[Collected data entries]
┄┄┄┄┄┄
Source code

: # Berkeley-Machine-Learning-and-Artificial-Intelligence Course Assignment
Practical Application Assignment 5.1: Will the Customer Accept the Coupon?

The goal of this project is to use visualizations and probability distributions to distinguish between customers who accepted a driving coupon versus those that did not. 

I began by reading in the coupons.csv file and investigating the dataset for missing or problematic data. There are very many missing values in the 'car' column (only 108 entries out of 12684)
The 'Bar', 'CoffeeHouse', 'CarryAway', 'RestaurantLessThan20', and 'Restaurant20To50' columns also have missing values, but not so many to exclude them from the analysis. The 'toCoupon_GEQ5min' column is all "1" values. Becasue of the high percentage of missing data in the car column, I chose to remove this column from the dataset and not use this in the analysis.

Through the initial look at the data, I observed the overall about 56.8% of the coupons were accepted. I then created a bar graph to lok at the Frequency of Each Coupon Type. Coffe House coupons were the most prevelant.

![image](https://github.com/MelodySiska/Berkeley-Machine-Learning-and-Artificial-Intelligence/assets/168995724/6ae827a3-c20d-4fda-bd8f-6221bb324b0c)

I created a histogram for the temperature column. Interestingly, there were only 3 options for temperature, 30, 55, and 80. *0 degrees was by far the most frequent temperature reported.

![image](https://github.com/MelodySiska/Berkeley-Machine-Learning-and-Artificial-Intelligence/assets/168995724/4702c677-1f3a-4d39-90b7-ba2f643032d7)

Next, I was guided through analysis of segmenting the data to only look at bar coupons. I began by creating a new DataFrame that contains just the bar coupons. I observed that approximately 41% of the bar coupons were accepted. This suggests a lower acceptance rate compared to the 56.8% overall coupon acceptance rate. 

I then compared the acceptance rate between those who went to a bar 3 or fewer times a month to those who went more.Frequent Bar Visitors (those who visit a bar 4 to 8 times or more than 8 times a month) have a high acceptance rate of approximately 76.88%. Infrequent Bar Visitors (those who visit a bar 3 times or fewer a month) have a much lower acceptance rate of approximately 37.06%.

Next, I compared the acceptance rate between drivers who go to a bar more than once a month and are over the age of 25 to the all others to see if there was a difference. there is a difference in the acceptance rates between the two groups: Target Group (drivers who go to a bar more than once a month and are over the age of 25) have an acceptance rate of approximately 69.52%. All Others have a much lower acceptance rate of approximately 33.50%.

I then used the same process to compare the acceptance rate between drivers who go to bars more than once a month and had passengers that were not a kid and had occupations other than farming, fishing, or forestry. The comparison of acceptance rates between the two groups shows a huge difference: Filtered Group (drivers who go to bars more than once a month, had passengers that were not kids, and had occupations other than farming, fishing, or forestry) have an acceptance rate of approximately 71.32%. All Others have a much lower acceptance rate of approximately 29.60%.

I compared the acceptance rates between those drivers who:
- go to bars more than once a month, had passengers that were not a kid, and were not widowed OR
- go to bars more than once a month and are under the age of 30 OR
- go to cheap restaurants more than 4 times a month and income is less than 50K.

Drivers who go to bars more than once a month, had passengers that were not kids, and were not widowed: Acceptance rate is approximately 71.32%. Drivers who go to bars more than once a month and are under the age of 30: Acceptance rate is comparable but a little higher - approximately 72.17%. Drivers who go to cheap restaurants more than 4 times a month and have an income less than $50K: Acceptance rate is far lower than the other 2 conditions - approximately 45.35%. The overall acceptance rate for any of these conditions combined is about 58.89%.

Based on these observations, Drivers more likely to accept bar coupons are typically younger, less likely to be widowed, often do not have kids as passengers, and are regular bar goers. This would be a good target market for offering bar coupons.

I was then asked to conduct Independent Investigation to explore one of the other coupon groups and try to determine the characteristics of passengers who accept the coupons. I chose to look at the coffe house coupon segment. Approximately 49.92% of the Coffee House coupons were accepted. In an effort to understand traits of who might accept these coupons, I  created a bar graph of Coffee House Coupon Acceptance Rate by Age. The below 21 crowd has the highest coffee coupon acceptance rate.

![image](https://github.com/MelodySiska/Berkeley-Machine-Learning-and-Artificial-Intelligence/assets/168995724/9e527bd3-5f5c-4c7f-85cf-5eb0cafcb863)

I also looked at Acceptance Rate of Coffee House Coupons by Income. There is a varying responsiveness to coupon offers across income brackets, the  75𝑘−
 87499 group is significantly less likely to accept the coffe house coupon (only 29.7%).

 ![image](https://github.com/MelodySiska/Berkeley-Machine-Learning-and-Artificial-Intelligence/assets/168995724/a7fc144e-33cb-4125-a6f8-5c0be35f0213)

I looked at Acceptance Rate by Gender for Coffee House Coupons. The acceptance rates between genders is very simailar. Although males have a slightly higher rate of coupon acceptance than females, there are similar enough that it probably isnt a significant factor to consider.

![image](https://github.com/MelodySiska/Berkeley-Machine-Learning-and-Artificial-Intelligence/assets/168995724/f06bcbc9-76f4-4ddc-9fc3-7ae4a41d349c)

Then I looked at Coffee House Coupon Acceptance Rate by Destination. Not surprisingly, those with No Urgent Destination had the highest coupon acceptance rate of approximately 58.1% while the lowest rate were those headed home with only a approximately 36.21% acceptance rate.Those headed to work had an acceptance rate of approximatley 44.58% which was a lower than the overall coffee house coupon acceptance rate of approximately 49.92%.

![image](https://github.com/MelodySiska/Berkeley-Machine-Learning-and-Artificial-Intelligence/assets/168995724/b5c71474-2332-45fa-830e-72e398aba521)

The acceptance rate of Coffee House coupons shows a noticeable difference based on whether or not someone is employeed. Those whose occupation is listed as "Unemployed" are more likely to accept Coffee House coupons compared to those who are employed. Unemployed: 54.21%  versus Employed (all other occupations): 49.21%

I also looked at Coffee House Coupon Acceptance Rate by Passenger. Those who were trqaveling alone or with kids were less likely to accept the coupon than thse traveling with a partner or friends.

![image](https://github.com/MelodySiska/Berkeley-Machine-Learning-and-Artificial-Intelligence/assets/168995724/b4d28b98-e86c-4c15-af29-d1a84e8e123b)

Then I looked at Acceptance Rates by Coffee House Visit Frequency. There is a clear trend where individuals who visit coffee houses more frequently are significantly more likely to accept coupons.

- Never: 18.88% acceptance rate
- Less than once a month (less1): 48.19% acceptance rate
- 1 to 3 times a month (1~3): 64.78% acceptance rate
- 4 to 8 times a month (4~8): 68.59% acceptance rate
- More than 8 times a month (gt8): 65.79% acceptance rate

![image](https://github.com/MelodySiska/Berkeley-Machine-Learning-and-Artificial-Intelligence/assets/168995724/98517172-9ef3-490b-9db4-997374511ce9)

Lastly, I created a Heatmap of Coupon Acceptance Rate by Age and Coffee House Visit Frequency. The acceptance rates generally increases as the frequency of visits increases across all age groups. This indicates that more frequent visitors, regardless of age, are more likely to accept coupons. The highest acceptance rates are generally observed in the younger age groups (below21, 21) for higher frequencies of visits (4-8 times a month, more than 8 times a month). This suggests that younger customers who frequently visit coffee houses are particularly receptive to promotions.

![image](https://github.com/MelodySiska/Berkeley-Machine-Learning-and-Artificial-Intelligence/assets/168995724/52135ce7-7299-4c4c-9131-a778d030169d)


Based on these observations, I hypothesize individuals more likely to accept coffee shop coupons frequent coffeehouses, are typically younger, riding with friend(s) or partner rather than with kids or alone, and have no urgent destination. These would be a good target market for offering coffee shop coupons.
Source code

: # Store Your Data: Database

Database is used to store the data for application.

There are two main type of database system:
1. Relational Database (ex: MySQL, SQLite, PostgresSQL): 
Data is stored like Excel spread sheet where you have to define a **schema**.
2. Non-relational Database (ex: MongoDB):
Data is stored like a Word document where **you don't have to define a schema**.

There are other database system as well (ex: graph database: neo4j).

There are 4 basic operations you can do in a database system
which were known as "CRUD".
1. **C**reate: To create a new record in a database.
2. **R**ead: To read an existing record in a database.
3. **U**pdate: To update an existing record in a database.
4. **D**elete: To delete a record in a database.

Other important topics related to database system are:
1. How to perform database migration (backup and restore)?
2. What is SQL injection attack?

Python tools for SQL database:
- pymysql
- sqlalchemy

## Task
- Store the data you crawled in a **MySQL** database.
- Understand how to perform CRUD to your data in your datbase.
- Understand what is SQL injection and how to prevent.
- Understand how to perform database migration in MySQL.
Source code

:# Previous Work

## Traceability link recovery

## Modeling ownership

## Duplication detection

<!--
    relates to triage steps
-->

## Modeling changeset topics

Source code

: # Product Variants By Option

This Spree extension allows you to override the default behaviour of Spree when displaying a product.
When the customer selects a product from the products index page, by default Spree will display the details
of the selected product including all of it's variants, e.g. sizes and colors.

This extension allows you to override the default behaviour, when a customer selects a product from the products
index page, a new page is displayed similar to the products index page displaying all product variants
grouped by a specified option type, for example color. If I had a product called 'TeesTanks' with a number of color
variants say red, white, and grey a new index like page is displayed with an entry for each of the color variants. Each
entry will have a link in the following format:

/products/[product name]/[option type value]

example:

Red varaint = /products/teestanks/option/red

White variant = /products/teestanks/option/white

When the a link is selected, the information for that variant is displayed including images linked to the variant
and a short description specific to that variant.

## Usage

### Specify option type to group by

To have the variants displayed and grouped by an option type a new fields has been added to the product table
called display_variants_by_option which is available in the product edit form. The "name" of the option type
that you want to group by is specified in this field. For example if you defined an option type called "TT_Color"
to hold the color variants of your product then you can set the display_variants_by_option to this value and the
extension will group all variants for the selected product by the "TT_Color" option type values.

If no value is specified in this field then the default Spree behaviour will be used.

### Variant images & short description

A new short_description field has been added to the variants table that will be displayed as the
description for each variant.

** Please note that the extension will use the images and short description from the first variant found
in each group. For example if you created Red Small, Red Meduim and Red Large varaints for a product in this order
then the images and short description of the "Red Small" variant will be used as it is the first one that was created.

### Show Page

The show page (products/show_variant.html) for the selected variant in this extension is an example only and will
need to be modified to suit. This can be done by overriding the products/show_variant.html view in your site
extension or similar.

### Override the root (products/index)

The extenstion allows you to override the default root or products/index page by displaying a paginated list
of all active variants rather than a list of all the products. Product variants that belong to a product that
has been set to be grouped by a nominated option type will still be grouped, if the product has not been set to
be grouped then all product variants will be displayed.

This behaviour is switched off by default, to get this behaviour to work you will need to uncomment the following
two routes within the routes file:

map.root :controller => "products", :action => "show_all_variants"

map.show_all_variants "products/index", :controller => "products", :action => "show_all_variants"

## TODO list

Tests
┄┄┄┄┄┄
[Exercise directions]
Gather each line in the data that holds the string "perform".

[Completed exercise]
1. How to perform database migration (backup and restore)?
- Understand how to perform CRUD to your data in your datbase.
- Understand how to perform database migration in MySQL.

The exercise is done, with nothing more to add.